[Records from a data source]
________

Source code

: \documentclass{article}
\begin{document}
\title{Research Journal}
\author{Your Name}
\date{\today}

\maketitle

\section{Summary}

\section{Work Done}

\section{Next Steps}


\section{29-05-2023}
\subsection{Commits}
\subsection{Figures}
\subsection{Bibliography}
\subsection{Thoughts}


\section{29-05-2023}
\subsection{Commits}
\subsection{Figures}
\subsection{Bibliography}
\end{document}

________

**What you need to do:** The answer should reproduce each entry above in full.

**Output of the exercise:**
Source code

: \documentclass{article}
\begin{document}
\title{Research Journal}
\author{Your Name}
\date{\today}

\maketitle

\section{Summary}

\section{Work Done}

\section{Next Steps}


\section{29-05-2023}
\subsection{Commits}
\subsection{Figures}
\subsection{Bibliography}
\subsection{Thoughts}


\section{29-05-2023}
\subsection{Commits}
\subsection{Figures}
\subsection{Bibliography}
\end{document}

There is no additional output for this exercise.